• _Work to complete_: The data below must be repeated exactly. Leave nothing out.

+ + + + + + +

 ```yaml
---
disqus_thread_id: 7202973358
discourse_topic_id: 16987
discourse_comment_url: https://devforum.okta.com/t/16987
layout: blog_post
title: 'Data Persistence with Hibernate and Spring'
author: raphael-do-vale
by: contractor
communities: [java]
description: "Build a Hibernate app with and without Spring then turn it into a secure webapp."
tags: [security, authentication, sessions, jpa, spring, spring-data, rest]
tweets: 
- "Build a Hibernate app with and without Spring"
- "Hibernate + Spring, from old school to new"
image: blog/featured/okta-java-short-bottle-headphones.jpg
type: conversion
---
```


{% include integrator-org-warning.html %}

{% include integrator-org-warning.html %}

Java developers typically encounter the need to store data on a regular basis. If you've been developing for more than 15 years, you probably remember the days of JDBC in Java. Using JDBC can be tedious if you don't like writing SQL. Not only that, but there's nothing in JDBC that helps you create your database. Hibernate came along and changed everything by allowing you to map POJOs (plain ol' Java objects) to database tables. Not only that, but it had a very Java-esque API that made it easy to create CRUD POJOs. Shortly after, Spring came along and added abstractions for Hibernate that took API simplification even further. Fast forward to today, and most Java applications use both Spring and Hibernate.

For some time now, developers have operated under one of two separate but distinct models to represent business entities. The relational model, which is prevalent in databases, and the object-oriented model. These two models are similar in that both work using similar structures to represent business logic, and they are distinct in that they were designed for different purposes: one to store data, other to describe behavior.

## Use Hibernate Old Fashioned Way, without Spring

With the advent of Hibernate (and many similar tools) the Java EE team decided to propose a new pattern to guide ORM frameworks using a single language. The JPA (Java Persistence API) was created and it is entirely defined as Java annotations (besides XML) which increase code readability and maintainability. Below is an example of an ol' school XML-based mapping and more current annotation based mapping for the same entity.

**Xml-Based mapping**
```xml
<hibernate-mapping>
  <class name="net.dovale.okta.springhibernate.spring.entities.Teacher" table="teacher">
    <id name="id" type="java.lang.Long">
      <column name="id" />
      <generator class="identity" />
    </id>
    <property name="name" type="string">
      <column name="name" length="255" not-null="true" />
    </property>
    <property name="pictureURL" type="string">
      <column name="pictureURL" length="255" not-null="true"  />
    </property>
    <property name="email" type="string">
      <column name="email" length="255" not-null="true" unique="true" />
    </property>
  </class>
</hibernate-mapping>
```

+ + + + + + +

• _Expected output_:
 ```yaml
---
disqus_thread_id: 7202973358
discourse_topic_id: 16987
discourse_comment_url: https://devforum.okta.com/t/16987
layout: blog_post
title: 'Data Persistence with Hibernate and Spring'
author: raphael-do-vale
by: contractor
communities: [java]
description: "Build a Hibernate app with and without Spring then turn it into a secure webapp."
tags: [security, authentication, sessions, jpa, spring, spring-data, rest]
tweets: 
- "Build a Hibernate app with and without Spring"
- "Hibernate + Spring, from old school to new"
image: blog/featured/okta-java-short-bottle-headphones.jpg
type: conversion
---
```


{% include integrator-org-warning.html %}

{% include integrator-org-warning.html %}

Java developers typically encounter the need to store data on a regular basis. If you've been developing for more than 15 years, you probably remember the days of JDBC in Java. Using JDBC can be tedious if you don't like writing SQL. Not only that, but there's nothing in JDBC that helps you create your database. Hibernate came along and changed everything by allowing you to map POJOs (plain ol' Java objects) to database tables. Not only that, but it had a very Java-esque API that made it easy to create CRUD POJOs. Shortly after, Spring came along and added abstractions for Hibernate that took API simplification even further. Fast forward to today, and most Java applications use both Spring and Hibernate.

For some time now, developers have operated under one of two separate but distinct models to represent business entities. The relational model, which is prevalent in databases, and the object-oriented model. These two models are similar in that both work using similar structures to represent business logic, and they are distinct in that they were designed for different purposes: one to store data, other to describe behavior.

## Use Hibernate Old Fashioned Way, without Spring

With the advent of Hibernate (and many similar tools) the Java EE team decided to propose a new pattern to guide ORM frameworks using a single language. The JPA (Java Persistence API) was created and it is entirely defined as Java annotations (besides XML) which increase code readability and maintainability. Below is an example of an ol' school XML-based mapping and more current annotation based mapping for the same entity.

**Xml-Based mapping**
```xml
<hibernate-mapping>
  <class name="net.dovale.okta.springhibernate.spring.entities.Teacher" table="teacher">
    <id name="id" type="java.lang.Long">
      <column name="id" />
      <generator class="identity" />
    </id>
    <property name="name" type="string">
      <column name="name" length="255" not-null="true" />
    </property>
    <property name="pictureURL" type="string">
      <column name="pictureURL" length="255" not-null="true"  />
    </property>
    <property name="email" type="string">
      <column name="email" length="255" not-null="true" unique="true" />
    </property>
  </class>
</hibernate-mapping>
```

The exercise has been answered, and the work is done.